I am proving a weak version of Whitney's embedding theorem for compact manifolds :
Let $M$ be a compact smooth manifold of dimension $m$.
I can be proven that $M$ has a finite smooth atlas $A = \{(U_1, \varphi_1),...,(U_n, \varphi_n)\}$ Choose a smooth partition of 1, $\{θ_1,...,θ_n\}$ subordinate to $\{U_1,...,U_n\}$. For each $j$ consider the function $\tilde \varphi_j: M\rightarrow \Bbb R^m $ given by $\tilde \varphi(p) = 0$ for every $p \in M\setminus U_j$ and $\tilde \varphi_j(p) =\theta_j(p)\varphi_j(p) $ for all $p \in U_j$. It can be proven that $\tilde \varphi_j$ is smooth for every $j$
I have already proven these things and also that the smooth function $F:M \to \Bbb R^{n(m+1)}$
$F(p)=(\theta_1(p),...,\theta_n(p);\tilde \varphi_1(p),...,\tilde \varphi_n(p))$
is injective. I am having trouble proving that F is an immersion:
I can write $dF_p(X_p)=(X_pF^1,...,X_pF^{n(m+1)})$ ( as proven here
$F(p)=(F_1(p),...F_r(p))$ smooth map, Why is it true that $dF_p(X_p)=(X_p(F_1),...,X_p(F_r))$? )
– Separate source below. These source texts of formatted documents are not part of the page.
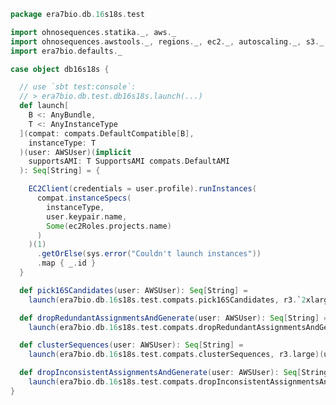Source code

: 
```scala
package era7bio.db.16s18s.test

import ohnosequences.statika._, aws._
import ohnosequences.awstools._, regions._, ec2._, autoscaling._, s3._
import era7bio.defaults._

case object db16s18s {

  // use `sbt test:console`:
  // > era7bio.db.test.db16s18s.launch(...)
  def launch[
    B <: AnyBundle,
    T <: AnyInstanceType
  ](compat: compats.DefaultCompatible[B],
    instanceType: T
  )(user: AWSUser)(implicit
    supportsAMI: T SupportsAMI compats.DefaultAMI
  ): Seq[String] = {

    EC2Client(credentials = user.profile).runInstances(
      compat.instanceSpecs(
        instanceType,
        user.keypair.name,
        Some(ec2Roles.projects.name)
      )
    )(1)
      .getOrElse(sys.error("Couldn't launch instances"))
      .map { _.id }
  }

  def pick16SCandidates(user: AWSUser): Seq[String] =
    launch(era7bio.db.16s18s.test.compats.pick16SCandidates, r3.`2xlarge`)(user)

  def dropRedundantAssignmentsAndGenerate(user: AWSUser): Seq[String] =
    launch(era7bio.db.16s18s.test.compats.dropRedundantAssignmentsAndGenerate, r3.large)(user)

  def clusterSequences(user: AWSUser): Seq[String] =
    launch(era7bio.db.16s18s.test.compats.clusterSequences, r3.large)(user)

  def dropInconsistentAssignmentsAndGenerate(user: AWSUser): Seq[String] =
    launch(era7bio.db.16s18s.test.compats.dropInconsistentAssignmentsAndGenerate, r3.large)(user)
}

```




[test/scala/dropRedundantAssignments.scala]: dropRedundantAssignments.scala.md
[test/scala/runBundles.scala]: runBundles.scala.md
[test/scala/mg7pipeline.scala]: mg7pipeline.scala.md
[test/scala/package.scala]: package.scala.md
[test/scala/compats.scala]: compats.scala.md
[test/scala/clusterSequences.scala]: clusterSequences.scala.md
[test/scala/dropInconsistentAssignments.scala]: dropInconsistentAssignments.scala.md
[test/scala/pick16SCandidates.scala]: pick16SCandidates.scala.md
[test/scala/releaseData.scala]: releaseData.scala.md
[main/scala/package.scala]: ../../main/scala/package.scala.md
[main/scala/data.scala]: ../../main/scala/data.scala.md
So I just have to prove that the linear map $dF_p$ has trivial Kernel:
If $0=dF_p(X_p)=(X_pF^1,...,X_pF^{n(m+1)}) = (X_p\theta_1,...,X_p\theta_n,X_p\tilde\varphi _1,...,X_p\tilde\varphi_n)$
$\implies X_p\theta_j=0 \tag 1$
and $X_p\tilde\varphi _j\tag 2=0$
for every $j=1,...n$
$0=X_p\tilde\varphi _j=X_p(\theta_j\varphi _j)=\varphi_j X_p\theta_j+\theta_jX_p\varphi_j = 0 + \theta_jX_p\varphi_j=\theta_jX_p\varphi_j$
I am not sure whether I should descent to a "pointwise level" here:
$0=\theta_j(p)X_p\varphi_j(p)$ If $\theta_j(p)\neq 0$, then $X_p\varphi_j(p)=0$
But stil, how can I conclude from here that $X_p$ is the $0$-derivation ?
After that is proven, concluding that F is an embedding is straightforward because F is an immersion,smooth, bijective onto its image and it's a closed map (because a closed C set in M is compact , since M is compact, and F being continuous implies F(C) is compact in a T2 space, therefore closed in F(M))
You're almost there.
Notice that $\theta_j(p) > 0$ for at least one choice of $j$. For this choice of $j$, $p$ is contained in the domain of the chart $\varphi_j : U_j \to \mathbb R^m$.
Let $x^1, \dots x^m$ be the coordinate functions associated with the chart $\varphi_j : U_j \to \mathbb R^m$. Then $\{ \left( \partial_{x^1} \right)_p, \dots , \left( \partial_{x^m} \right)_p \}$ is a basis for the tangent space at $p$ - which is to say that any $X_p$ can be written in the form $$ X_p = a^1 \left( \partial_{x^1}\right)_p + \dots + a^m \left( \partial_{x^m} \right)_p $$ for some choice of constants $a^1, \dots, a^n$.
Since the function $\varphi_j$ has the coordinate representation $$ \widehat \varphi_j (x^1, \dots, x^m) = (x^1, \dots, x^m)$$ with respect to this chart, we have $$ \left( \partial_{x^1}\right)_p \varphi_j = (1, 0, \dots, 0),$$ $$ \left( \partial_{x^2}\right)_p \varphi_j = (0, 1, \dots, 0),$$ $$ \vdots $$ $$ \left( \partial_{x^m}\right)_p \varphi_j = (0, 0, \dots, 1).$$
So $$ X_p \varphi_j = (a^1, a^2, \dots, a^m).$$
If $X_p \varphi_j = 0$, then $a^1 = \dots = a^m = 0$, so $X_p = 0$, which is what you wanted to show.